Sul campo, Paolini è apparsa condizionata da un visibile affaticamento, che le ha impedito di esprimere quel gioco vivace e aggressivo che spesso caratterizza le sue prestazioni migliori; Rybakina, dal canto suo, ha imbastito una partita di rara precisione, costruendo la sua vittoria sulla solidità del servizio, un’arma che le ha consentito di gestire i punti cruciali senza concedere spazio alle rimonte dell’avversaria. I novanta minuti di gioco hanno dunque visto prevalere la fredda efficacia della numero nove del mondo, la quale, dovendo a sua volta recuperare terreno nella corsa alle Finals, non poteva permettersi alcun passo falso e ha mantenuto una concentrazione elevatissima dall’inizio alla fine.

Il complicato mosaico della Race

La sconfitta, sebbene amara, non ha conseguenze drammatiche nella classifica della Race, dove Paolini conserva la sua posizione, sebbene il margine di vantaggio sulla diretta inseguitrice si sia assottigliato in maniera significativa. La situazione, che vede coinvolta anche Mirra Andreeva, si presenta come un puzzle in divenire, con tre atlete – la toscana e due colleghe di origini russe, una delle quali rappresenta il Kazakistan – in lotta per due soli posti disponibili. I punti che separano le contendenti sono così pochi che ogni singolo match, da qui alla fine della stagione, può ribaltare gli equilibri e decidere chi avrà il diritto di partecipare alla manifestazione riservata alle prime otto della graduatoria.

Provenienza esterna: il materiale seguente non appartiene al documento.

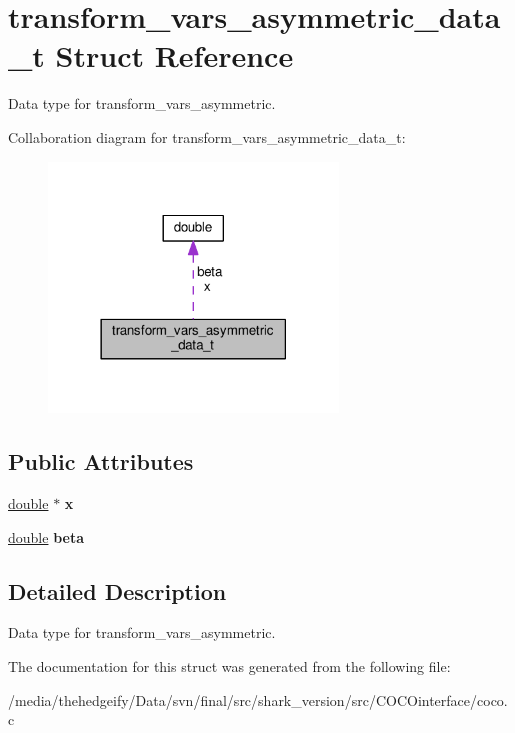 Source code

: \hypertarget{structtransform__vars__asymmetric__data__t}{}\section{transform\+\_\+vars\+\_\+asymmetric\+\_\+data\+\_\+t Struct Reference}
\label{structtransform__vars__asymmetric__data__t}


Data type for transform\+\_\+vars\+\_\+asymmetric.  




Collaboration diagram for transform\+\_\+vars\+\_\+asymmetric\+\_\+data\+\_\+t\+:\nopagebreak
\begin{figure}[H]
\begin{center}
\leavevmode
\includegraphics[width=218pt]{structtransform__vars__asymmetric__data__t__coll__graph}
\end{center}
\end{figure}
\subsection*{Public Attributes}
\begin{DoxyCompactItemize}
\item 
\hyperlink{classdouble}{double} $\ast$ {\bfseries x}\hypertarget{structtransform__vars__asymmetric__data__t_adb1ea690caf00b60953daf7271c88d7b}{}\label{structtransform__vars__asymmetric__data__t_adb1ea690caf00b60953daf7271c88d7b}

\item 
\hyperlink{classdouble}{double} {\bfseries beta}\hypertarget{structtransform__vars__asymmetric__data__t_a9e6f52da0112d5b564cf0d7199130ec8}{}\label{structtransform__vars__asymmetric__data__t_a9e6f52da0112d5b564cf0d7199130ec8}

\end{DoxyCompactItemize}


\subsection{Detailed Description}
Data type for transform\+\_\+vars\+\_\+asymmetric. 

The documentation for this struct was generated from the following file\+:\begin{DoxyCompactItemize}
\item 
/media/thehedgeify/\+Data/svn/final/src/shark\+\_\+version/src/\+C\+O\+C\+Ointerface/coco.\+c\end{DoxyCompactItemize}
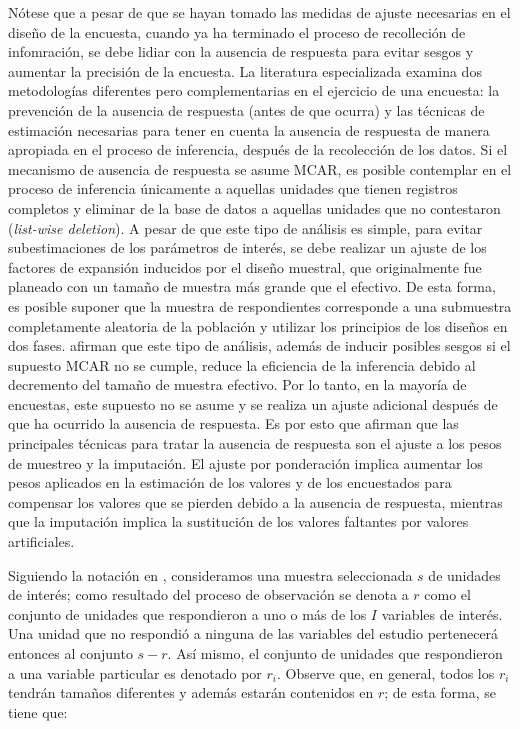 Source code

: Nótese que a pesar de que se hayan tomado las medidas de ajuste necesarias en el diseño de la encuesta, cuando ya ha terminado el proceso de recolleción de infomración, se debe lidiar con la ausencia de respuesta para evitar sesgos y aumentar la precisión de la encuesta. La literatura especializada examina dos metodologías diferentes pero complementarias en el ejercicio de una encuesta: la prevención de la ausencia de respuesta (antes de que ocurra) y las técnicas de estimación necesarias para tener en cuenta la ausencia de respuesta de manera apropiada en el proceso de inferencia, después de la recolección de los datos. Si el mecanismo de ausencia de respuesta se asume MCAR, es posible contemplar en el proceso de inferencia únicamente a aquellas unidades que tienen registros completos y eliminar de la base de datos a aquellas unidades que no contestaron (\emph{list-wise deletion}). A pesar de que este tipo de análisis es simple, para evitar subestimaciones de los parámetros de interés, se debe realizar un ajuste de los factores de expansión inducidos por el diseño muestral, que originalmente fue planeado con un tamaño de muestra más grande que el efectivo. De esta forma, es posible suponer que la muestra de respondientes corresponde a una submuestra completamente aleatoria de la población y utilizar los principios de los diseños en dos fases. \citet[capítulo 11]{Heeringa_West_Berglund_2010} afirman que este tipo de análisis, además de inducir posibles sesgos si el supuesto MCAR no se cumple, reduce la eficiencia de la inferencia debido al decremento del tamaño de muestra efectivo. Por lo tanto, en la mayoría de encuestas, este supuesto no se asume y se realiza un ajuste adicional después de que ha ocurrido la ausencia de respuesta. Es por esto que \citet[sección 15.5]{Sarndal_Swensson_Wretman_2003} afirman que las principales técnicas para tratar la ausencia de respuesta son el ajuste a los pesos de muestreo y la imputación. El ajuste por ponderación implica aumentar los pesos aplicados en la estimación de los valores y de los encuestados para compensar los valores que se pierden debido a la ausencia de respuesta, mientras que la imputación implica la sustitución de los valores faltantes por valores artificiales.

Siguiendo la notación en \citet{Sarndal_Lundstrom_2006}, consideramos una muestra seleccionada \(s\) de unidades de interés; como resultado del proceso de observación se denota a \(r\) como el conjunto de unidades que respondieron a uno o más de los \(I\) variables de interés. Una unidad que no respondió a ninguna de las variables del estudio pertenecerá entonces al conjunto \(s−r\). Así mismo, el conjunto de unidades que respondieron a una variable particular es denotado por \(r_i\). Observe que, en general, todos los \(r_i\) tendrán tamaños diferentes y además estarán contenidos en \(r\); de esta forma, se tiene que:

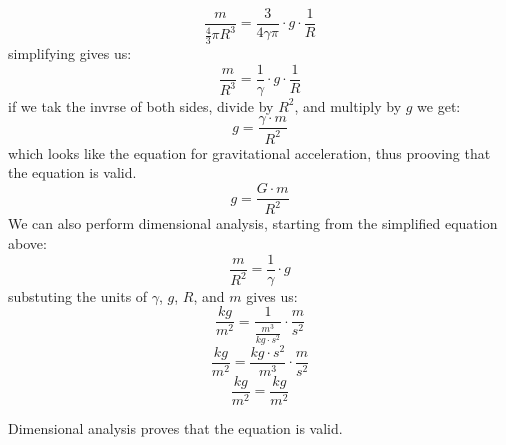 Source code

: \documentclass{article}
\theoremstyle{plain}
\begin{document}
\begin{enumerate}
{\begin{problem}
          \begin{equation}
              \frac{m}{\frac{4}{3}\pi R^3} = \frac{3}{4 \gamma \pi} \cdot g \cdot \frac{1}{R}
          \end{equation}
          simplifying gives us:
          \begin{equation}
              \frac{m}{R^3} = \frac{1}{\gamma} \cdot g \cdot \frac{1}{R}
          \end{equation}
          if we tak the invrse of both sides, divide by \(R^2\), and multiply by \(g\) we get:
          \begin{equation}
              g = \frac{\gamma \cdot m}{R^2}
          \end{equation}
          which looks like the equation for gravitational acceleration, thus prooving that the equation is valid.
          \begin{equation}
              g = \frac{G \cdot m}{R^2}
          \end{equation}
          We can also perform dimensional analysis, starting from the simplified equation above:
          \begin{equation}
              \frac{m}{R^2} = \frac{1}{\gamma} \cdot g
          \end{equation}
          substuting the units of \(\gamma\), \(g\), \(R\), and \(m\) gives us:
          \begin{equation}
              \frac{kg}{m^2} = \frac{1}{\frac{m^3}{kg \cdot s^2}} \cdot \frac{m}{s^2}
          \end{equation}
          \begin{equation}
              \frac{kg}{m^2} = \frac{kg \cdot s^2}{m^3} \cdot \frac{m}{s^2}
          \end{equation}
          \begin{equation}
              \frac{kg}{m^2} = \frac{kg}{m^2}
          \end{equation}

          Dimensional analysis proves that the equation is valid.


\end{problem}}
\end{enumerate}
\end{document}
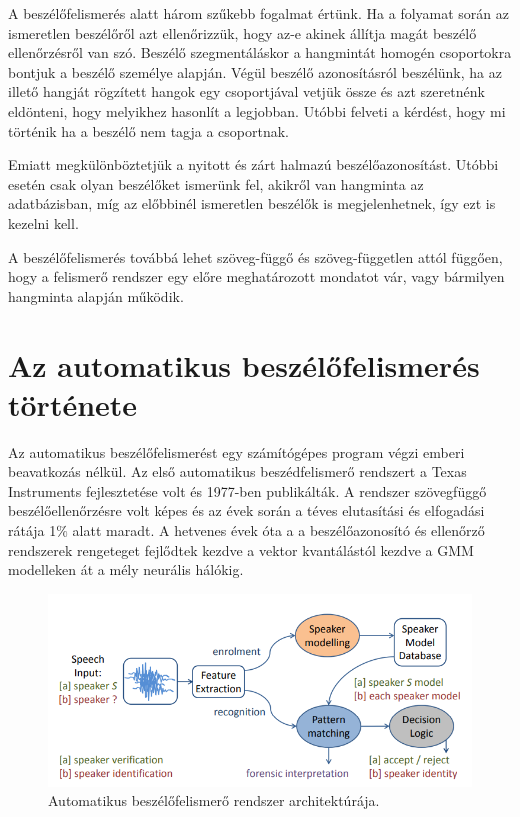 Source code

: A beszélőfelismerés alatt három szűkebb fogalmat értünk. Ha a folyamat során az ismeretlen beszélőről azt ellenőrizzük, hogy az-e akinek állítja magát beszélő ellenőrzésről van szó. Beszélő szegmentáláskor a hangmintát homogén csoportokra bontjuk a beszélő személye alapján. Végül beszélő azonosításról beszélünk, ha az illető hangját rögzített hangok egy csoportjával vetjük össze és azt szeretnénk eldönteni, hogy melyikhez hasonlít a legjobban. Utóbbi felveti a kérdést, hogy mi történik ha a beszélő nem tagja a csoportnak. 

Emiatt megkülönböztetjük a nyitott és zárt halmazú beszélőazonosítást. Utóbbi esetén csak olyan beszélőket ismerünk fel, akikről van hangminta az adatbázisban, míg az előbbinél ismeretlen beszélők is megjelenhetnek, így ezt is kezelni kell.

A beszélőfelismerés továbbá lehet szöveg-függő és szöveg-független attól függően, hogy a felismerő rendszer egy előre meghatározott mondatot vár, vagy bármilyen hangminta alapján működik.

\section{Az automatikus beszélőfelismerés története}

Az automatikus beszélőfelismerést egy számítógépes program végzi emberi beavatkozás nélkül. Az első automatikus beszédfelismerő rendszert a Texas Instruments fejlesztetése volt és 1977-ben publikálták. A rendszer szövegfüggő beszélőellenőrzésre volt képes és az évek során a téves elutasítási és elfogadási rátája 1$\%$ alatt maradt. A hetvenes évek óta a a beszélőazonosító és ellenőrző rendszerek rengeteget fejlődtek kezdve a vektor kvantálástól kezdve a GMM modelleken át a mély neurális hálókig. 

\begin{figure}[!ht]
	\centering
	\includegraphics[width=150mm, keepaspectratio]{figures/automatic_speaker_recognition.png}
	\caption{Automatikus beszélőfelismerő rendszer architektúrája.}
	\label{fig:automatic_speaker_recognition}
\end{figure}

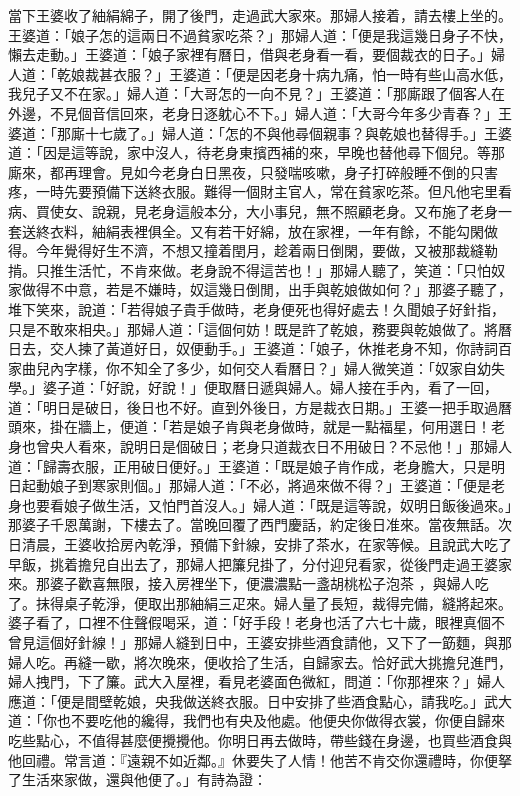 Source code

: \begin{showcontents}{}
當下王婆收了紬絹綿子，開了後門，走過武大家來。那婦人接着，請去樓上坐的。王婆道：「娘子怎的這兩日不過貧家吃茶？」那婦人道：「便是我這幾日身子不快，懶去走動。」王婆道：「娘子家裡有曆日，借與老身看一看，要個裁衣的日子。」婦人道：「乾娘裁甚衣服？」王婆道：「便是因老身十病九痛，怕一時有些山高水低，我兒子又不在家。」婦人道：「大哥怎的一向不見？」王婆道：「那廝跟了個客人在外邊，不見個音信回來，老身日逐躭心不下。」婦人道：「大哥今年多少青春？」王婆道：「那廝十七歲了。」婦人道：「怎的不與他尋個親事？與乾娘也替得手。」王婆道：「因是這等說，家中沒人，待老身東擯西補的來，早晚也替他尋下個兒。等那廝來，都再理會。見如今老身白日黑夜，只發喘咳嗽，身子打碎般睡不倒的只害疼，一時先要預備下送終衣服。難得一個財主官人，常在貧家吃茶。但凡他宅里看病、買使女、說親，見老身這般本分，大小事兒，無不照顧老身。又布施了老身一套送終衣料，紬絹表裡俱全。又有若干好綿，放在家裡，一年有餘，不能勾閑做得。今年覺得好生不濟，不想又撞着閏月，趁着兩日倒閑，要做，又被那裁縫勒掯。只推生活忙，不肯來做。老身說不得這苦也！」那婦人聽了，笑道：「只怕奴家做得不中意，若是不嫌時，奴這幾日倒閒，出手與乾娘做如何？」那婆子聽了，堆下笑來，說道：「若得娘子貴手做時，老身便死也得好處去！久聞娘子好針指，只是不敢來相央。」那婦人道：「這個何妨！既是許了乾娘，務要與乾娘做了。將曆日去，交人揀了黃道好日，奴便動手。」王婆道：「娘子，休推老身不知，你詩詞百家曲兒內字樣，你不知全了多少，如何交人看曆日？」婦人微笑道：「奴家自幼失學。」婆子道：「好說，好說！」便取曆日遞與婦人。婦人接在手內，看了一回，道：「明日是破日，後日也不好。直到外後日，方是裁衣日期。」王婆一把手取過曆頭來，掛在牆上，便道：「若是娘子肯與老身做時，就是一點福星，何用選日！老身也曾央人看來，說明日是個破日；老身只道裁衣日不用破日？不忌他！」那婦人道：「歸壽衣服，正用破日便好。」王婆道：「既是娘子肯作成，老身膽大，只是明日起動娘子到寒家則個。」那婦人道：「不必，將過來做不得？」王婆道：「便是老身也要看娘子做生活，又怕門首沒人。」婦人道：「既是這等說，奴明日飯後過來。」那婆子千恩萬謝，下樓去了。當晚回覆了西門慶話，約定後日准來。當夜無話。次日清晨，王婆收拾房內乾淨，預備下針線，安排了茶水，在家等候。且說武大吃了早飯，挑着擔兒自出去了，那婦人把簾兒掛了，分付迎兒看家，從後門走過王婆家來。那婆子歡喜無限，接入房裡坐下，便濃濃點一盞胡桃松子泡茶 ，與婦人吃了。抹得桌子乾淨，便取出那紬絹三疋來。婦人量了長短，裁得完備，縫將起來。婆子看了，口裡不住聲假喝采，道：「好手段！老身也活了六七十歲，眼裡真個不曾見這個好針線！」那婦人縫到日中，王婆安排些酒食請他，又下了一筯麵，與那婦人吃。再縫一歇，將次晚來，便收拾了生活，自歸家去。恰好武大挑擔兒進門，婦人拽門，下了簾。武大入屋裡，看見老婆面色微紅，問道：「你那裡來？」婦人應道：「便是間壁乾娘，央我做送終衣服。日中安排了些酒食點心，請我吃。」武大道：「你也不要吃他的纔得，我們也有央及他處。他便央你做得衣裳，你便自歸來吃些點心，不值得甚麼便攪攪他。你明日再去做時，帶些錢在身邊，也買些酒食與他回禮。常言道：『遠親不如近鄰。』休要失了人情！他苦不肯交你還禮時，你便拏了生活來家做，還與他便了。」有詩為證：


\end{showcontents}
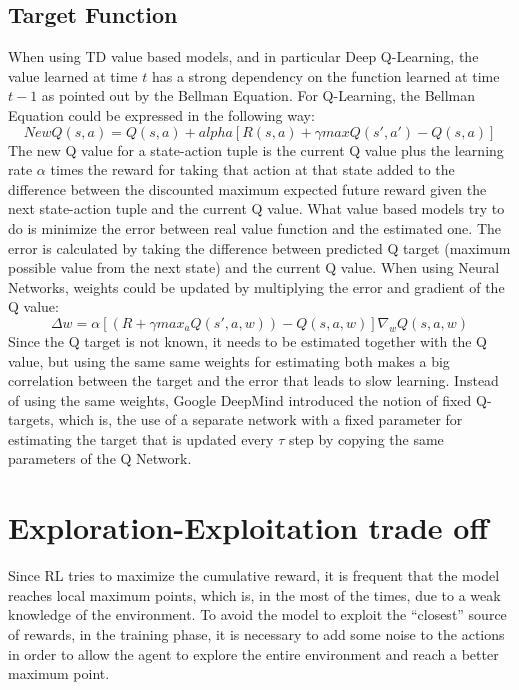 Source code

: \documentclass[Lau,oneside,noexaminfo]{sapthesis} %
\begin{document}
\subsection{Target Function}
When using TD value based models, and in particular Deep Q-Learning, the value learned at time $t$ has a strong dependency on the function learned at time $t-1$ as pointed out by the Bellman Equation. \newline
For Q-Learning, the Bellman Equation could be expressed in the following way:
\begin{equation}
NewQ( s,a ) = Q( s,a ) + alpha [ R(s,a) + \gamma maxQ(s',a') - Q(s,a) ]
\end{equation}
The new Q value for a state-action tuple is the current Q value plus the learning rate $\alpha$ times the reward for taking that action at that state added to the difference between the discounted  maximum expected future reward given the next state-action tuple and the current Q value. \newline
What value based models try to do is minimize the error between real value function and the estimated one. The error is calculated by taking the difference between predicted Q target (maximum possible value from the next state) and the current Q value. When using Neural Networks, weights could be updated by multiplying the error and gradient of the Q value:
\begin{equation}
\Delta w = \alpha [ (R + \gamma max_a Q(s',a,w)) - Q(s,a,w)] \nabla_w Q( s,a,w )
\end{equation}
Since the Q target is not known, it needs to be estimated together with the Q value, but using the same same weights for estimating both makes a big correlation between the target and the error that leads to slow learning. \newline
Instead of using the same weights, Google DeepMind introduced the notion of fixed Q-targets, which is, the use of a separate network with a fixed parameter for estimating the target that is updated every $\tau$ step by copying the same parameters of the Q Network.
\section{Exploration-Exploitation trade off}
Since RL tries to maximize the cumulative reward, it is frequent that the model reaches local maximum points, which is, in the most of the times, due to a weak knowledge of the environment.\newline
To avoid the model to exploit the “closest” source of rewards, in the training phase, it is necessary to add some noise to the actions in order to allow the agent to explore the entire environment and reach a better maximum point.
\end{document}
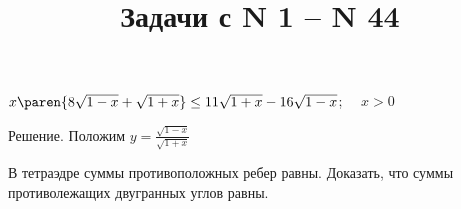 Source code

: \documentclass{article}
\title{Задачи  с N 1 -- N 44}
\author{}
\date{}
\begin{document}
\maketitle


\problem  %

$x \paren{8 \sqrt{1 - x} + \sqrt{1 + x}} \leq 11 \sqrt{1 + x} - 16 \sqrt{1 - x}$; $\quad x > 0$

Решение.
Положим $y = \frac{\sqrt{1 - x}}{\sqrt{1 + x}}$



\problem  %

В тетраэдре суммы противоположных ребер равны. Доказать, что суммы противолежащих двугранных углов равны.



\end{document}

L’orizzonte immediato: il torneo di Tokyo

Mentre Rybakina, grazie a questo successo, ha almeno preservato le sue chance e si prepara alla finale di Ningbo e al successivo impegno a Tokyo, per Paolini la strada non si interrompe ma si fa semplicemente più tortuosa. Il prossimo appuntamento in Giappone rappresenta un’altra fondamentale opportunità per accumulare punti preziosi, in un calendario che non perdona esitazioni. La trasferta asiatica, dunque, si trasforma in una tappa obbligata e decisiva, dove ogni vittoria contribuisce a scrivere un capitolo di una stagione il cui epilogo è ancora tutto da definire.